ロンドン証券取引所に提出された文書によれば、ピアツーピア(P2P)のレンディングプラットフォームを提供する Funding Circle は、新規株式公開(IPO)を実施して3億ポンド(3億8,700万米ドル)を調達する計画を発表した。

Funding Circle は、資金を集めたい小規模事業者と、個人、金融機関、さらには政府機関などの投資家を結ぶ企業である。2010年にイギリスで設立。2013年にアメリカ、次いで2015年にヨーロッパ本土にローンチした。このローンチにあたり、スペイン、オランダ、ドイツで同じくレンディングサービスを展開する Zencap を買収している

Funding Circle はこれまでに、ベンチャーキャピタル(VC)の資金調達で4億米ドルあまりを調達している。直近では、2017年はじめにシリーズ F ラウンドで1億米ドルを調達した。このラウンドは Accel がリードしたもので、他に Union Square Ventures、Baillie Gifford、Rocket Internet、Index Ventures が参加した。実は、Index も Funding Circle のシリーズ A、B、D と3ラウンドでリードしており、Funding Circle の最大株主である。Funding Circle が計画中の IPO を実現させることになれば、ほんの数ヶ月の間で、Index に注目すべきイグジットが3度起こることになる。なぜなら、オランダの決済サービス会社 Adyen は6月に上場し、スウェーデンの iZettle は、IPO を回避して PayPal に売却することを選択したからだ。

Funding Circle は、5万社以上の中小企業に8万の投資家から50億ポンド(65億米ドル)を超える融資を促進してきたが、そのうちの約2割が2018年上半期に実施されたものだという。

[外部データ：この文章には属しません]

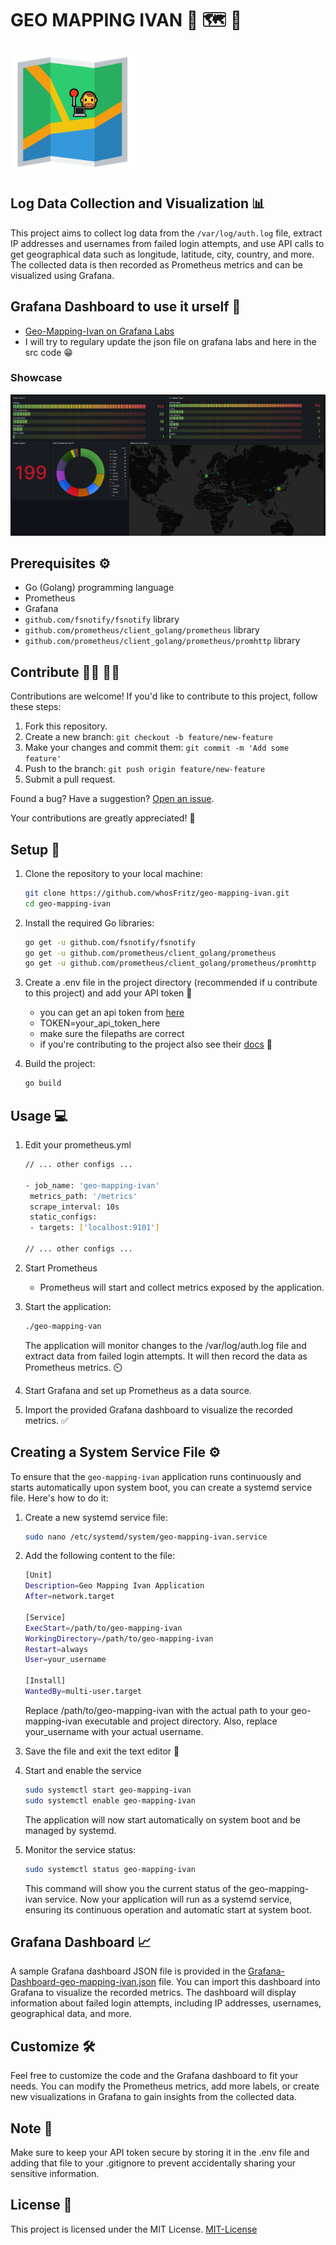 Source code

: # GEO MAPPING IVAN :bearded_person: :world_map: :mag_right:

<img src="LOGO-GEO-MAPPING-IVAN.png" alt="LOGO GEO MAPPING IVAN" width="200"/>

## Log Data Collection and Visualization :bar_chart:

This project aims to collect log data from the `/var/log/auth.log` file, extract IP addresses and usernames from failed login attempts, and use API calls to get geographical data such as longitude, latitude, city, country, and more. The collected data is then recorded as Prometheus metrics and can be visualized using Grafana.

## Grafana Dashboard to use it urself :prince:	

- [Geo-Mapping-Ivan on Grafana Labs](https://grafana.com/grafana/dashboards/19450-geo-mapping-ivan/)
- I will try to regulary update the json file on grafana labs and here in the src code :grin:

### Showcase
![Dashboard panels](screeshot2.PNG)



## Prerequisites :gear:

- Go (Golang) programming language
- Prometheus
- Grafana
- `github.com/fsnotify/fsnotify` library
- `github.com/prometheus/client_golang/prometheus` library
- `github.com/prometheus/client_golang/prometheus/promhttp` library

## Contribute :construction_worker_man:	:construction_worker_man:	

Contributions are welcome! If you'd like to contribute to this project, follow these steps:

1. Fork this repository.
2. Create a new branch: `git checkout -b feature/new-feature`
3. Make your changes and commit them: `git commit -m 'Add some feature'`
4. Push to the branch: `git push origin feature/new-feature`
5. Submit a pull request.

Found a bug? Have a suggestion? [Open an issue](https://github.com/whosFritz/geo-mapping-ivan/issues).

Your contributions are greatly appreciated! :rocket:

## Setup :wrench:

1. Clone the repository to your local machine:

   ```bash
   git clone https://github.com/whosFritz/geo-mapping-ivan.git
   cd geo-mapping-ivan
   ```

2. Install the required Go libraries:
   ```bash
   go get -u github.com/fsnotify/fsnotify
   go get -u github.com/prometheus/client_golang/prometheus
   go get -u github.com/prometheus/client_golang/prometheus/promhttp
   ```
3. Create a .env file in the project directory (recommended if u contribute to this project) and add your API token :key:

   - you can get an api token from [here](https://ipdata.co/)
   - TOKEN=your_api_token_here
   - make sure the filepaths are correct
   - if you're contributing to the project also see their [docs](https://docs.ipdata.co/docs) :bookmark_tabs:	

4. Build the project:

   ```bash
   go build
   ```

## Usage :computer:

1. Edit your prometheus.yml

   ```bash
   // ... other configs ...

   - job_name: 'geo-mapping-ivan'
    metrics_path: '/metrics'
    scrape_interval: 10s
    static_configs:
    - targets: ['localhost:9101']

   // ... other configs ...
   ```

2. Start Prometheus
   - Prometheus will start and collect metrics exposed by the application.
3. Start the application:

   ```bash
   ./geo-mapping-van
   ```

   The application will monitor changes to the /var/log/auth.log file and extract data from failed login attempts. It will then record the data as Prometheus metrics. :timer_clock:

4. Start Grafana and set up Prometheus as a data source.

5. Import the provided Grafana dashboard to visualize the recorded metrics. :white_check_mark:

## Creating a System Service File :gear:

To ensure that the `geo-mapping-ivan` application runs continuously and starts automatically upon system boot, you can create a systemd service file. Here's how to do it:

1. Create a new systemd service file:

   ```bash
   sudo nano /etc/systemd/system/geo-mapping-ivan.service
   ```

2. Add the following content to the file:

   ```bash
   [Unit]
   Description=Geo Mapping Ivan Application
   After=network.target

   [Service]
   ExecStart=/path/to/geo-mapping-ivan
   WorkingDirectory=/path/to/geo-mapping-ivan
   Restart=always
   User=your_username

   [Install]
   WantedBy=multi-user.target
   ```

   Replace /path/to/geo-mapping-ivan with the actual path to your geo-mapping-ivan executable and project directory. Also, replace your_username with your actual username.

3. Save the file and exit the text editor :floppy_disk:
4. Start and enable the service

   ```bash
   sudo systemctl start geo-mapping-ivan
   sudo systemctl enable geo-mapping-ivan
   ```

   The application will now start automatically on system boot and be managed by systemd.

5. Monitor the service status:
   ```bash
   sudo systemctl status geo-mapping-ivan
   ```
   This command will show you the current status of the geo-mapping-ivan service.
   Now your application will run as a systemd service, ensuring its continuous operation and automatic start at system boot.

## Grafana Dashboard :chart_with_upwards_trend:

A sample Grafana dashboard JSON file is provided in the [Grafana-Dashboard-geo-mapping-ivan.json](Grafana-Dashboard-geo-mapping-ivan.json) file. You can import this dashboard into Grafana to visualize the recorded metrics. The dashboard will display information about failed login attempts, including IP addresses, usernames, geographical data, and more.

## Customize :hammer_and_wrench:

Feel free to customize the code and the Grafana dashboard to fit your needs. You can modify the Prometheus metrics, add more labels, or create new visualizations in Grafana to gain insights from the collected data.

## Note :memo:

Make sure to keep your API token secure by storing it in the .env file and adding that file to your .gitignore to prevent accidentally sharing your sensitive information.

## License :scroll:

This project is licensed under the MIT License. [MIT-License](LICENSE)
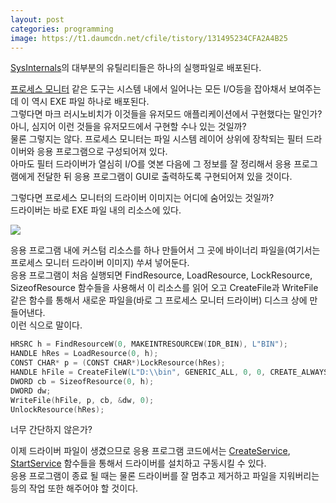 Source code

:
 ```yaml
---
layout: post
categories: programming
image: https://t1.daumcdn.net/cfile/tistory/131495234CFA2A4B25
---
```

[SysInternals](https://docs.microsoft.com/en-us/sysinternals/)의 대부분의 유틸리티들은 하나의 실행파일로 배포된다.

[프로세스 모니터](https://docs.microsoft.com/en-us/sysinternals/downloads/procmon) 같은 도구는 시스템 내에서 일어나는 모든 I/O등을 잡아채서 보여주는데 이 역시 EXE 파일 하나로 배포된다.  
그렇다면 마크 러시노비치가 이것들을 유저모드 애플리케이션에서 구현했다는 말인가?  
아니, 심지어 이런 것들을 유저모드에서 구현할 수나 있는 것일까?  
물론 그렇지는 않다. 프로세스 모니터는 파일 시스템 레이어 상위에 장착되는 필터 드라이버와 응용 프로그램으로 구성되어져 있다.  
아마도 필터 드라이버가 열심히 I/O를 엿본 다음에 그 정보를 잘 정리해서 응용 프로그램에게 전달한 뒤 응용 프로그램이 GUI로 출력하도록 구현되어져 있을 것이다.

그렇다면 프로세스 모니터의 드라이버 이미지는 어디에 숨어있는 것일까?  
드라이버는 바로 EXE 파일 내의 리소스에 있다.

![](https://t1.daumcdn.net/cfile/tistory/131495234CFA2A4B25)

응용 프로그램 내에 커스텀 리소스를 하나 만들어서 그 곳에 바이너리 파일을(여기서는 프로세스 모니터 드라이버 이미지) 쑤셔 넣어둔다.  
응용 프로그램이 처음 실행되면 FindResource, LoadResource, LockResource, SizeofResource 함수들을 사용해서 이 리소스를 읽어 오고 CreateFile과 WriteFile 같은 함수를 통해서 새로운 파일을(바로 그 프로세스 모니터 드라이버) 디스크 상에 만들어낸다.  
이런 식으로 말이다.

```c++
HRSRC h = FindResourceW(0, MAKEINTRESOURCEW(IDR_BIN), L"BIN");
HANDLE hRes = LoadResource(0, h);
CONST CHAR* p = (CONST CHAR*)LockResource(hRes);
HANDLE hFile = CreateFileW(L"D:\\bin", GENERIC_ALL, 0, 0, CREATE_ALWAYS, 0, 0);
DWORD cb = SizeofResource(0, h);
DWORD dw;
WriteFile(hFile, p, cb, &dw, 0);
UnlockResource(hRes);
```

너무 간단하지 않은가?

이제 드라이버 파일이 생겼으므로 응용 프로그램 코드에서는 [CreateService](https://docs.microsoft.com/en-us/windows/win32/api/winsvc/nf-winsvc-createservicew), [StartService](https://docs.microsoft.com/en-us/windows/win32/api/winsvc/nf-winsvc-startservicew) 함수들을 통해서 드라이버를 설치하고 구동시킬 수 있다.  
응용 프로그램이 종료 될 때는 물론 드라이버를 잘 멈추고 제거하고 파일을 지워버리는 등의 작업 또한 해주어야 할 것이다.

現在、同社は総額25億ポンド(32億米ドル)に及ぶ融資を管理している。

運転資金

Funding Circle の存在意義は、銀行など従来のレンダーがリスク回避傾向にあるようなときにも、スモールビジネスが運転資金を獲得できるよう支援することにある。実は、スモールビジネスの融資は、テクノロジー大手がユーザに投資を呼びかけ、自身のビジネスを立ち上げるときの中核として始まったものである。例えば Amazon は、同社のプラットフォームで商品を販売するスモールビジネス向けに数十億米ドル規模の融資を実施し、PayPal は昨年、2013年にローンチしたスモールビジネス向けの運転資金プログラムを拡大するため、Swift Financial を獲得した。6月には eBay が Square Capital と提携し、売り手に最大10万米ドルの融資を募ったと発表した。

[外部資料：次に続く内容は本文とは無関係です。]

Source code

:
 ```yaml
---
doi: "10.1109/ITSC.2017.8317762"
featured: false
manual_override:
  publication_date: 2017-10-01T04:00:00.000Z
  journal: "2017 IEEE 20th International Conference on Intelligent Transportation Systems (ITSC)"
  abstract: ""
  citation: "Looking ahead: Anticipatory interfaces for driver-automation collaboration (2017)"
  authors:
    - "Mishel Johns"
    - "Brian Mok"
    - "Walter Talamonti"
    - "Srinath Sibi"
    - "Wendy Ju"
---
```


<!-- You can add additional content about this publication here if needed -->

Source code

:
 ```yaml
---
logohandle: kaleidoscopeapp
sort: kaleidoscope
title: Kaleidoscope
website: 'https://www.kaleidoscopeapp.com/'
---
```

スタートアップはまた、キャッシュフロー改善のプラットフォームのために投資を集め続けており、BlueVine は最近、運転資金プラットフォーム拡大のため6,000万米ドルを調達した

Index Ventures のパートナーである Neil Rime 氏はこのように述べた。

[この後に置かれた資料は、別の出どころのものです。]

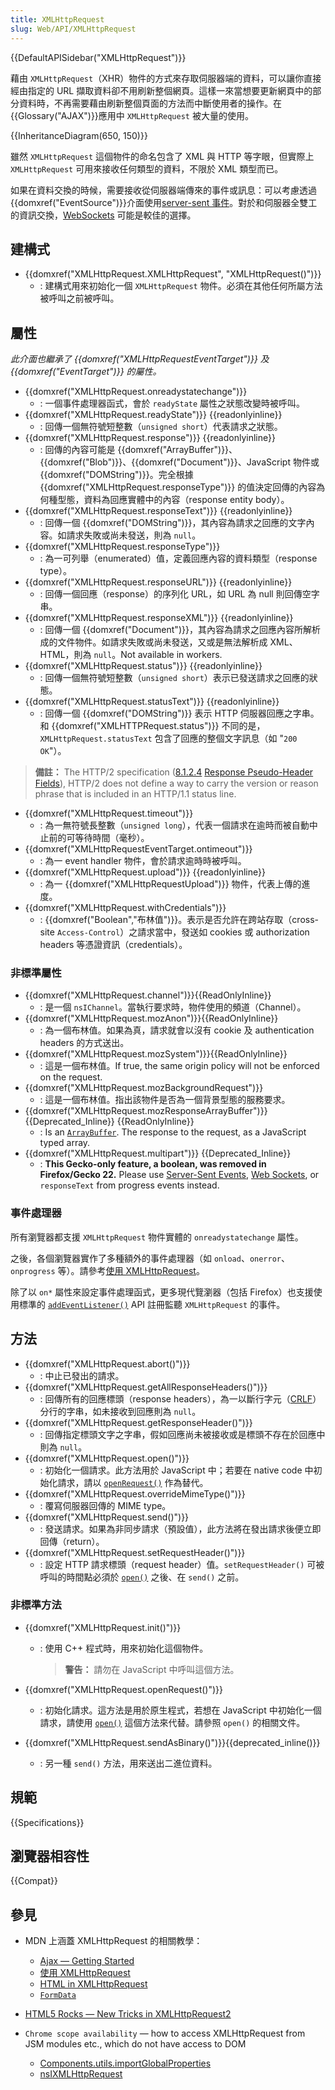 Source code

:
 ```yaml
---
title: XMLHttpRequest
slug: Web/API/XMLHttpRequest
---
```


{{DefaultAPISidebar("XMLHttpRequest")}}

藉由 `XMLHttpRequest`（XHR）物件的方式來存取伺服器端的資料，可以讓你直接經由指定的 URL 擷取資料卻不用刷新整個網頁。這樣一來當想要更新網頁中的部分資料時，不再需要藉由刷新整個頁面的方法而中斷使用者的操作。在{{Glossary("AJAX")}}應用中 `XMLHttpRequest` 被大量的使用。

{{InheritanceDiagram(650, 150)}}

雖然 `XMLHttpRequest` 這個物件的命名包含了 XML 與 HTTP 等字眼，但實際上 `XMLHttpRequest` 可用來接收任何類型的資料，不限於 XML 類型而已。

如果在資料交換的時候，需要接收從伺服器端傳來的事件或訊息：可以考慮透過{{domxref("EventSource")}}介面使用[server-sent 事件](/zh-TW/docs/Web/API/Server-sent_events)。對於和伺服器全雙工的資訊交換，[WebSockets](/zh-TW/docs/Web/API/WebSockets_API) 可能是較佳的選擇。

## 建構式

- {{domxref("XMLHttpRequest.XMLHttpRequest", "XMLHttpRequest()")}}
  - : 建構式用來初始化一個 `XMLHttpRequest` 物件。必須在其他任何所屬方法被呼叫之前被呼叫。

## 屬性

_此介面也繼承了 {{domxref("XMLHttpRequestEventTarget")}} 及 {{domxref("EventTarget")}} 的屬性。_

- {{domxref("XMLHttpRequest.onreadystatechange")}}
  - : 一個事件處理器函式，會於 `readyState` 屬性之狀態改變時被呼叫。
- {{domxref("XMLHttpRequest.readyState")}} {{readonlyinline}}
  - : 回傳一個無符號短整數（`unsigned short`）代表請求之狀態。
- {{domxref("XMLHttpRequest.response")}} {{readonlyinline}}
  - : 回傳的內容可能是 {{domxref("ArrayBuffer")}}、{{domxref("Blob")}}、{{domxref("Document")}}、JavaScript 物件或 {{domxref("DOMString")}}。完全根據 {{domxref("XMLHttpRequest.responseType")}} 的值決定回傳的內容為何種型態，資料為回應實體中的內容（response entity body）。
- {{domxref("XMLHttpRequest.responseText")}} {{readonlyinline}}
  - : 回傳一個 {{domxref("DOMString")}}，其內容為請求之回應的文字內容。如請求失敗或尚未發送，則為 `null`。
- {{domxref("XMLHttpRequest.responseType")}}
  - : 為一可列舉（enumerated）值，定義回應內容的資料類型（response type）。
- {{domxref("XMLHttpRequest.responseURL")}} {{readonlyinline}}
  - : 回傳一個回應（response）的序列化 URL，如 URL 為 null 則回傳空字串。
- {{domxref("XMLHttpRequest.responseXML")}} {{readonlyinline}}
  - : 回傳一個 {{domxref("Document")}}，其內容為請求之回應內容所解析成的文件物件。如請求失敗或尚未發送，又或是無法解析成 XML、HTML，則為 `null`。Not available in workers.
- {{domxref("XMLHttpRequest.status")}} {{readonlyinline}}
  - : 回傳一個無符號短整數（`unsigned short`）表示已發送請求之回應的狀態。
- {{domxref("XMLHttpRequest.statusText")}} {{readonlyinline}}
  - : 回傳一個 {{domxref("DOMString")}} 表示 HTTP 伺服器回應之字串。和 {{domxref("XMLHTTPRequest.status")}} 不同的是，`XMLHttpRequest.statusText` 包含了回應的整個文字訊息（如 "`200 OK`"）。

> **備註：** The HTTP/2 specification ([8.1.2.4](https://http2.github.io/http2-spec/#rfc.section.8.1.2.4) [Response Pseudo-Header Fields](https://http2.github.io/http2-spec/#HttpResponse)), HTTP/2 does not define a way to carry the version or reason phrase that is included in an HTTP/1.1 status line.

- {{domxref("XMLHttpRequest.timeout")}}
  - : 為一無符號長整數（`unsigned long`），代表一個請求在逾時而被自動中止前的可等待時間（毫秒）。
- {{domxref("XMLHttpRequestEventTarget.ontimeout")}}
  - : 為一 event handler 物件，會於請求逾時時被呼叫。
- {{domxref("XMLHttpRequest.upload")}} {{readonlyinline}}
  - : 為一 {{domxref("XMLHttpRequestUpload")}} 物件，代表上傳的進度。
- {{domxref("XMLHttpRequest.withCredentials")}}
  - : {{domxref("Boolean","布林值")}}。表示是否允許在跨站存取（cross-site `Access-Control`）之請求當中，發送如 cookies 或 authorization headers 等憑證資訊（credentials）。

### 非標準屬性

- {{domxref("XMLHttpRequest.channel")}}{{ReadOnlyInline}}
  - : 是一個 `nsIChannel`。當執行要求時，物件使用的頻道（Channel）。
- {{domxref("XMLHttpRequest.mozAnon")}}{{ReadOnlyInline}}
  - : 為一個布林值。如果為真，請求就會以沒有 cookie 及 authentication headers 的方式送出。
- {{domxref("XMLHttpRequest.mozSystem")}}{{ReadOnlyInline}}
  - : 這是一個布林值。If true, the same origin policy will not be enforced on the request.
- {{domxref("XMLHttpRequest.mozBackgroundRequest")}}
  - : 這是一個布林值。指出該物件是否為一個背景型態的服務要求。
- {{domxref("XMLHttpRequest.mozResponseArrayBuffer")}} {{Deprecated_Inline}} {{ReadOnlyInline}}
  - : Is an [`ArrayBuffer`](/zh-TW/docs/Web/JavaScript/Reference/Global_Objects/ArrayBuffer). The response to the request, as a JavaScript typed array.
- {{domxref("XMLHttpRequest.multipart")}} {{Deprecated_Inline}}
  - : **This Gecko-only feature, a boolean, was removed in Firefox/Gecko 22.** Please use [Server-Sent Events](/zh-TW/docs/Web/API/Server-sent_events), [Web Sockets](/zh-TW/docs/Web/API/WebSockets_API), or `responseText` from progress events instead.

### 事件處理器

所有瀏覽器都支援 `XMLHttpRequest` 物件實體的 `onreadystatechange` 屬性。

之後，各個瀏覽器實作了多種額外的事件處理器（如 `onload`、`onerror`、`onprogress` 等）。請參考[使用 XMLHttpRequest](/zh-TW/docs/Web/API/XMLHttpRequest/Using_XMLHttpRequest)。

除了以 `on*` 屬性來設定事件處理函式，更多現代覽瀏器（包括 Firefox）也支援使用標準的 [`addEventListener()`](/zh-TW/docs/Web/API/EventTarget/addEventListener) API 註冊監聽 `XMLHttpRequest` 的事件。

## 方法

- {{domxref("XMLHttpRequest.abort()")}}
  - : 中止已發出的請求。
- {{domxref("XMLHttpRequest.getAllResponseHeaders()")}}
  - : 回傳所有的回應標頭（response headers），為一以斷行字元（[CRLF](/zh-TW/docs/Glossary/CRLF)）分行的字串，如未接收到回應則為 `null`。
- {{domxref("XMLHttpRequest.getResponseHeader()")}}
  - : 回傳指定標頭文字之字串，假如回應尚未被接收或是標頭不存在於回應中則為 `null`。
- {{domxref("XMLHttpRequest.open()")}}
  - : 初始化一個請求。此方法用於 JavaScript 中；若要在 native code 中初始化請求，請以 [`openRequest()`](</zh-TW/docs/Mozilla/Tech/XPCOM/Reference/Interface/nsIXMLHttpRequest#openRequest()>) 作為替代。
- {{domxref("XMLHttpRequest.overrideMimeType()")}}
  - : 覆寫伺服器回傳的 MIME type。
- {{domxref("XMLHttpRequest.send()")}}
  - : 發送請求。如果為非同步請求（預設值），此方法將在發出請求後便立即回傳（return）。
- {{domxref("XMLHttpRequest.setRequestHeader()")}}
  - : 設定 HTTP 請求標頭（request header）值。`setRequestHeader()` 可被呼叫的時間點必須於 [`open()`](#open) 之後、在 `send()` 之前。

### 非標準方法

- {{domxref("XMLHttpRequest.init()")}}
  - : 使用 C++ 程式時，用來初始化這個物件。

    > **警告：** 請勿在 JavaScript 中呼叫這個方法。

- {{domxref("XMLHttpRequest.openRequest()")}}
  - : 初始化請求。這方法是用於原生程式，若想在 JavaScript 中初始化一個請求，請使用 [`open()`](</zh-TW/docs/Mozilla/Tech/XPCOM/Reference/Interface/nsIXMLHttpRequest#open()>) 這個方法來代替。請參照 `open()` 的相關文件。
- {{domxref("XMLHttpRequest.sendAsBinary()")}}{{deprecated_inline()}}
  - : 另一種 `send()` 方法，用來送出二進位資料。

## 規範

{{Specifications}}

## 瀏覽器相容性

{{Compat}}

## 參見

- MDN 上涵蓋 XMLHttpRequest 的相關教學：

  - [Ajax — Getting Started](/zh-TW/docs/AJAX/Getting_Started)
  - [使用 XMLHttpRequest](/zh-TW/docs/Web/API/XMLHttpRequest/Using_XMLHttpRequest)
  - [HTML in XMLHttpRequest](/zh-TW/docs/Web/API/XMLHttpRequest/HTML_in_XMLHttpRequest)
  - [`FormData`](/zh-TW/docs/Web/API/FormData)

- [HTML5 Rocks — New Tricks in XMLHttpRequest2](http://www.html5rocks.com/en/tutorials/file/xhr2/)
- `Chrome scope availability` — how to access XMLHttpRequest from JSM modules etc., which do not have access to DOM

  - [Components.utils.importGlobalProperties](/zh-TW/docs/Mozilla/Tech/XPCOM/Language_Bindings/Components.utils.importGlobalProperties)
  - [nsIXMLHttpRequest](/zh-TW/docs/Mozilla/Tech/XPCOM/Reference/Interface/nsIXMLHttpRequest)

銀行がますます消極的なレンダーとなっていくにつれて、Funding Circle はイギリス、アメリカ、ヨーロッパ大陸のスモールビジネスにとって不可欠な資金源になりました。経済で最も重要な原動力の成長を直接支援しているのです。新しいタイプの金融サービス会社の最たる例です。プロダクトの透明性を高め、便利さを追求することで、誰もが価値あるサービスにアクセスできるようにし、経済活動を拡大させているのです。